**TRY IT**
Which lines of the records below contain the string "labels"? Report each of them.

**Source texts of formatted documents**
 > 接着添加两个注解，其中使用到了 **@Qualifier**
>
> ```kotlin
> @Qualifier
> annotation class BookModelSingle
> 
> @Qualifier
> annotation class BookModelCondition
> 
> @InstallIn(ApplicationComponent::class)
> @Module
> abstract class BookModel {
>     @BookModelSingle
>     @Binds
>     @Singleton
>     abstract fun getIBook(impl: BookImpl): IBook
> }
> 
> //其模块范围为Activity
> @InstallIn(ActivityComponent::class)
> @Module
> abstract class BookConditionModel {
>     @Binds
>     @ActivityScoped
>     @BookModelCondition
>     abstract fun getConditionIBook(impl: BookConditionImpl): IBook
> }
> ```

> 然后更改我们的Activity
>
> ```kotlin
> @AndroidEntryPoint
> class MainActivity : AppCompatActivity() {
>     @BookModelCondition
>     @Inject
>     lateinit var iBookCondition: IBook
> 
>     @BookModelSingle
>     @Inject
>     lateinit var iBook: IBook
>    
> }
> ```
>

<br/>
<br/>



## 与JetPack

...

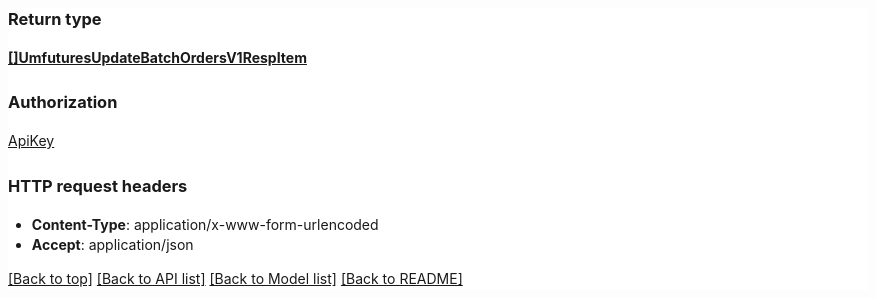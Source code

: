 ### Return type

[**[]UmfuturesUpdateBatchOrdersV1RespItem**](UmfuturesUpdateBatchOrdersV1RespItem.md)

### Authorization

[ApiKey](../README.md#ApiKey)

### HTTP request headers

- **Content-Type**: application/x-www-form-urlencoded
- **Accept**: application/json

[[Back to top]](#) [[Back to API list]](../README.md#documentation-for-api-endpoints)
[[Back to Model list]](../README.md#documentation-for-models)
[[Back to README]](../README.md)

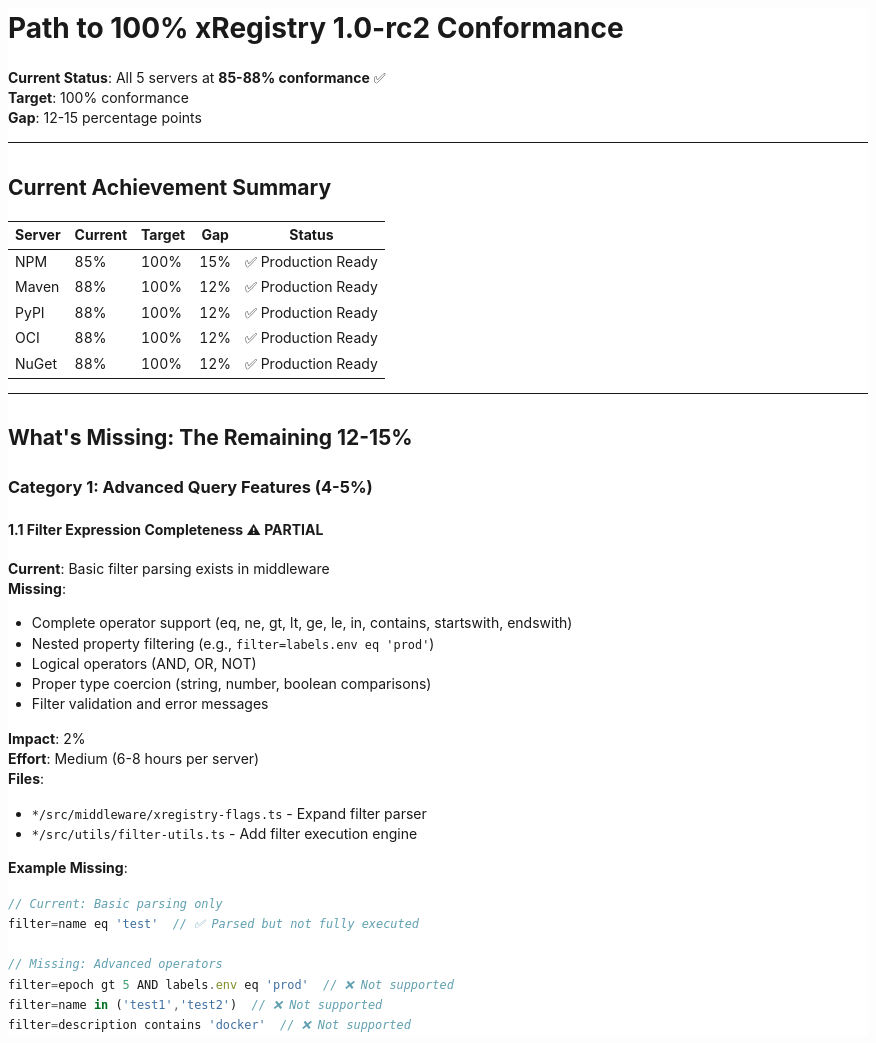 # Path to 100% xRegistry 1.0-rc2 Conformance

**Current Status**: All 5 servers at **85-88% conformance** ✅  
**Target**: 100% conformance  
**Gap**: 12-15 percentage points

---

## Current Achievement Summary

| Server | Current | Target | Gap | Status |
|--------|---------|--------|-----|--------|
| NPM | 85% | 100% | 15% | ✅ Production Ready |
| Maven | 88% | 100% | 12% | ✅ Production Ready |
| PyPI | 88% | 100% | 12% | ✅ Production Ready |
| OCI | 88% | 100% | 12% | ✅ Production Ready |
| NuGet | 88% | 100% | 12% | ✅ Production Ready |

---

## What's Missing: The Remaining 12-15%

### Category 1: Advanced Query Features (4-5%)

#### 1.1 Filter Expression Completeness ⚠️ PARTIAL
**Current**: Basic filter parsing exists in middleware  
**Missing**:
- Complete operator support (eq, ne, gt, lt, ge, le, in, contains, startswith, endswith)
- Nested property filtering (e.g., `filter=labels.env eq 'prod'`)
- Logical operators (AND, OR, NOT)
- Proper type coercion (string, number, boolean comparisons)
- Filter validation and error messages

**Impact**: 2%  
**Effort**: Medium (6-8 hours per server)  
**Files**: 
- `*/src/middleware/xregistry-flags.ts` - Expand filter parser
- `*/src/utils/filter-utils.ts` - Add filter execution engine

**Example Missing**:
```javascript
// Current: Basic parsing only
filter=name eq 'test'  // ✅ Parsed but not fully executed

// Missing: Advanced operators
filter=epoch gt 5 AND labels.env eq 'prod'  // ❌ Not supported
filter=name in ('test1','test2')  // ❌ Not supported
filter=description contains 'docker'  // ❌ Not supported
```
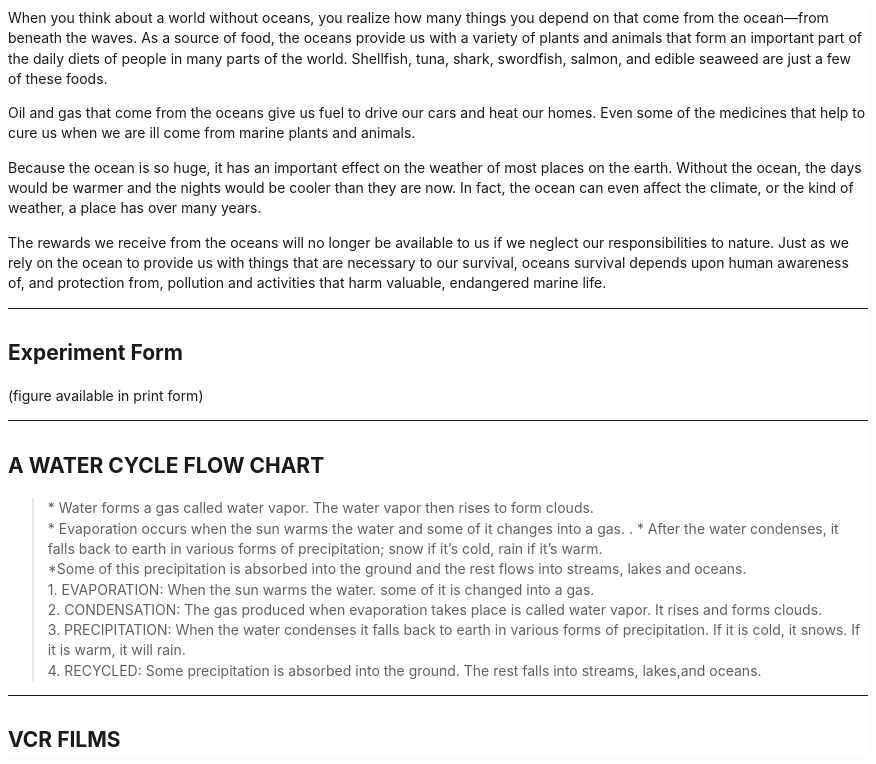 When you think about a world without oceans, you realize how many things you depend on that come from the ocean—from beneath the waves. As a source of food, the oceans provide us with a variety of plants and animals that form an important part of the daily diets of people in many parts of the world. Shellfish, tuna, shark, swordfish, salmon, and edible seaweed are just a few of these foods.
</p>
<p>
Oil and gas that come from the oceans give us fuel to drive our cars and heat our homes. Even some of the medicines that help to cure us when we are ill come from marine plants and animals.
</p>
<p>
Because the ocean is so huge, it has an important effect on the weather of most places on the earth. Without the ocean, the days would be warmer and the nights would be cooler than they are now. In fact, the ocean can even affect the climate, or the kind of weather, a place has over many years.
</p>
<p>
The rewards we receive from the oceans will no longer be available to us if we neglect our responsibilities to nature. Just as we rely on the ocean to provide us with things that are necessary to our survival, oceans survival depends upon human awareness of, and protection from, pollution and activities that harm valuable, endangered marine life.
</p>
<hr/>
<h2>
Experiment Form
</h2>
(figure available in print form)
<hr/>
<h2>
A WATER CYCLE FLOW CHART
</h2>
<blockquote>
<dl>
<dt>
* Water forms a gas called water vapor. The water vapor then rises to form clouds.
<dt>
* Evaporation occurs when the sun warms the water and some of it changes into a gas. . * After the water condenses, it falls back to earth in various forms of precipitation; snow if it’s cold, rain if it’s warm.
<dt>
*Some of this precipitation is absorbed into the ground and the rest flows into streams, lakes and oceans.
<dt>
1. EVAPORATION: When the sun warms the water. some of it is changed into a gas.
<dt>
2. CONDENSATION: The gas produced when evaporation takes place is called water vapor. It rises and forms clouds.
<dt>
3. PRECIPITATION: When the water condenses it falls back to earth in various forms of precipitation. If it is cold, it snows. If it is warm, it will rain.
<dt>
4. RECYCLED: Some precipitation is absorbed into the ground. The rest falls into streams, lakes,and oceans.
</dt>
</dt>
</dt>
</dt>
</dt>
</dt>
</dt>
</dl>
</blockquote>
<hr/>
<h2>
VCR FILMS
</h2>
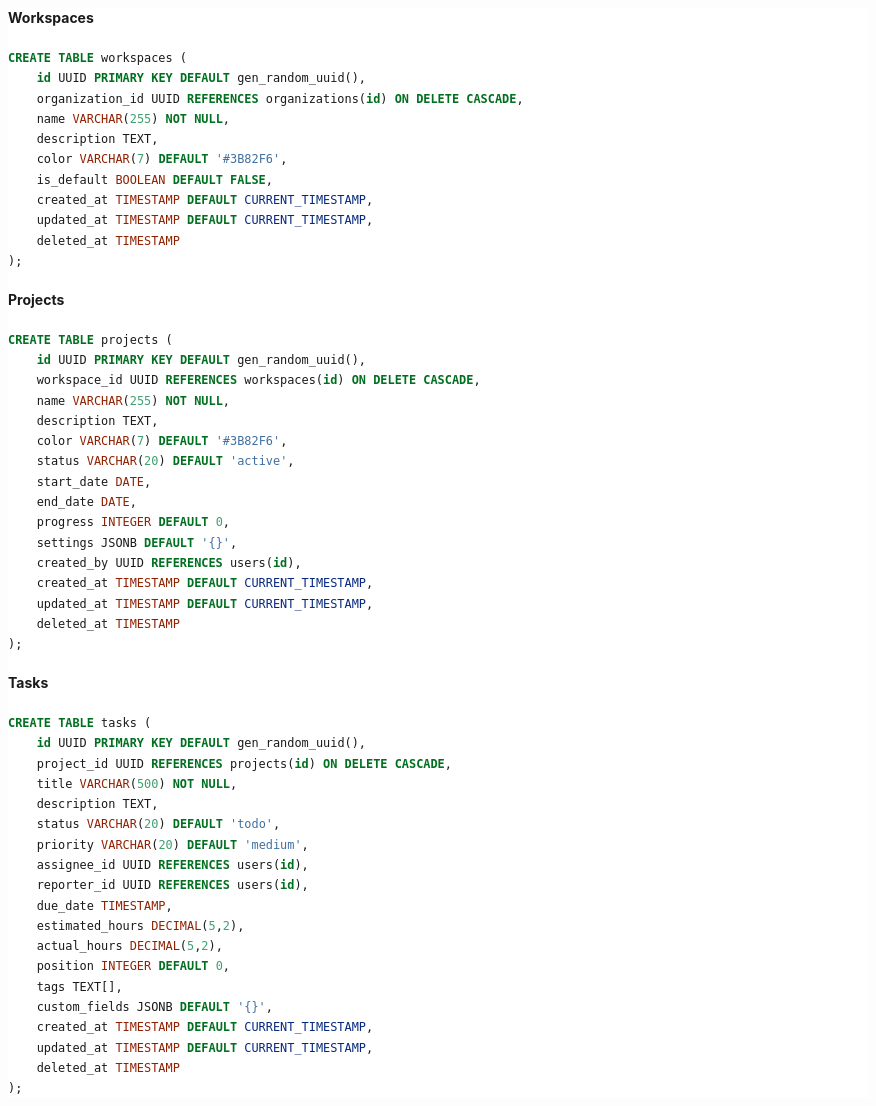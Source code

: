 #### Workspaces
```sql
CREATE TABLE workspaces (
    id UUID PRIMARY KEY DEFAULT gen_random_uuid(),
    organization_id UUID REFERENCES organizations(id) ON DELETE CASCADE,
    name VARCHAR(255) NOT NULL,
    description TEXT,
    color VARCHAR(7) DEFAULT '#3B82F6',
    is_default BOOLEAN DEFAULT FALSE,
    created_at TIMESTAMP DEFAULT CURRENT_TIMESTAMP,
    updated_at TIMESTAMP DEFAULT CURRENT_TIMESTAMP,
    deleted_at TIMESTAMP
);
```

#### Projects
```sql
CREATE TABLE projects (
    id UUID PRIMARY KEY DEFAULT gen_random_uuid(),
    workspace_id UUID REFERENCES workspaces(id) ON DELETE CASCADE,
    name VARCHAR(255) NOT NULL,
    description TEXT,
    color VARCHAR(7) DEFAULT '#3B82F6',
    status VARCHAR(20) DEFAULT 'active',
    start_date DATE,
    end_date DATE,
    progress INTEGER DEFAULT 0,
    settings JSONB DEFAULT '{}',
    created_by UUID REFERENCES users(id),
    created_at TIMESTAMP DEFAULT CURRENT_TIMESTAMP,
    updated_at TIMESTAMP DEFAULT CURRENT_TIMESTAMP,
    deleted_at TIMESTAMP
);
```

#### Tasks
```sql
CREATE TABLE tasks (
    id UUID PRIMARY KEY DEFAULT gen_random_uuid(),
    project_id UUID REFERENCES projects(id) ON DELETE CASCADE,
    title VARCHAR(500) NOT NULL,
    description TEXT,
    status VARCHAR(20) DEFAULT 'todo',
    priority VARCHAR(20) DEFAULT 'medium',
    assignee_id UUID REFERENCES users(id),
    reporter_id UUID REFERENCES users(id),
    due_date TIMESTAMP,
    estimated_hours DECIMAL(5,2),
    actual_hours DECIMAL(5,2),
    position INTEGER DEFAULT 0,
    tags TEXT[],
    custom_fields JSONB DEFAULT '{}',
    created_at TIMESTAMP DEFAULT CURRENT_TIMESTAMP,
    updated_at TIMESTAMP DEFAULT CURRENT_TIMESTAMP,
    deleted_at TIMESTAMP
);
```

==

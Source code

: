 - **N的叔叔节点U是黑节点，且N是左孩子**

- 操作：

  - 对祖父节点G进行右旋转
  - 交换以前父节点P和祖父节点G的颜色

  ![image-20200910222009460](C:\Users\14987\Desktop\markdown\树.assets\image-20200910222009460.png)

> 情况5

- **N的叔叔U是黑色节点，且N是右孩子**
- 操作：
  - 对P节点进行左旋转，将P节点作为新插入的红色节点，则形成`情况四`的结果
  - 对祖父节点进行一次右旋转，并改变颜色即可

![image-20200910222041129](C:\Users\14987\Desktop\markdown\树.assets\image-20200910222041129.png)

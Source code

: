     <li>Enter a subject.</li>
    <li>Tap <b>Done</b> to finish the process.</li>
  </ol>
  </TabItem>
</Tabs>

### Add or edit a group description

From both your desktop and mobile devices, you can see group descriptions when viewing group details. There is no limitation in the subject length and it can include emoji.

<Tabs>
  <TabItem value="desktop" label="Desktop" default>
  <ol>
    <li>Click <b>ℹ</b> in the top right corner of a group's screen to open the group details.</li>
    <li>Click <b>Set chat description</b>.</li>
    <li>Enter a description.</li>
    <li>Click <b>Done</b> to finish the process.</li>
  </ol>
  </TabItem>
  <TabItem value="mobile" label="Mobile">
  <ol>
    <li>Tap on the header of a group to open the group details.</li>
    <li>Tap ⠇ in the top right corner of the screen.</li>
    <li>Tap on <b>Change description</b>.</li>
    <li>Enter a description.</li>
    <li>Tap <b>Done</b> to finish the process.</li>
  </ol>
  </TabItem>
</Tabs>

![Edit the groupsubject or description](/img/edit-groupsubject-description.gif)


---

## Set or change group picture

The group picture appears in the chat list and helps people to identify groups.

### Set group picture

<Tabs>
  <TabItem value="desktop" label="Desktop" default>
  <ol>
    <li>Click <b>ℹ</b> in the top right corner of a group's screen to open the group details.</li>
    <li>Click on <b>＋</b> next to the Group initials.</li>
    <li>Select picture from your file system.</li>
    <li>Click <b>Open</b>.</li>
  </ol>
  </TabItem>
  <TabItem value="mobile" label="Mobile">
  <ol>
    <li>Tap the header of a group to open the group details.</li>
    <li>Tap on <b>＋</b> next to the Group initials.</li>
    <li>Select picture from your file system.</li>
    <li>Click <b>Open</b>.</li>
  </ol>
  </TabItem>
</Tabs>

**ANSWER BOX**
- Nested property filtering (e.g., `filter=labels.env eq 'prod'`)
filter=epoch gt 5 AND labels.env eq 'prod'  // ❌ Not supported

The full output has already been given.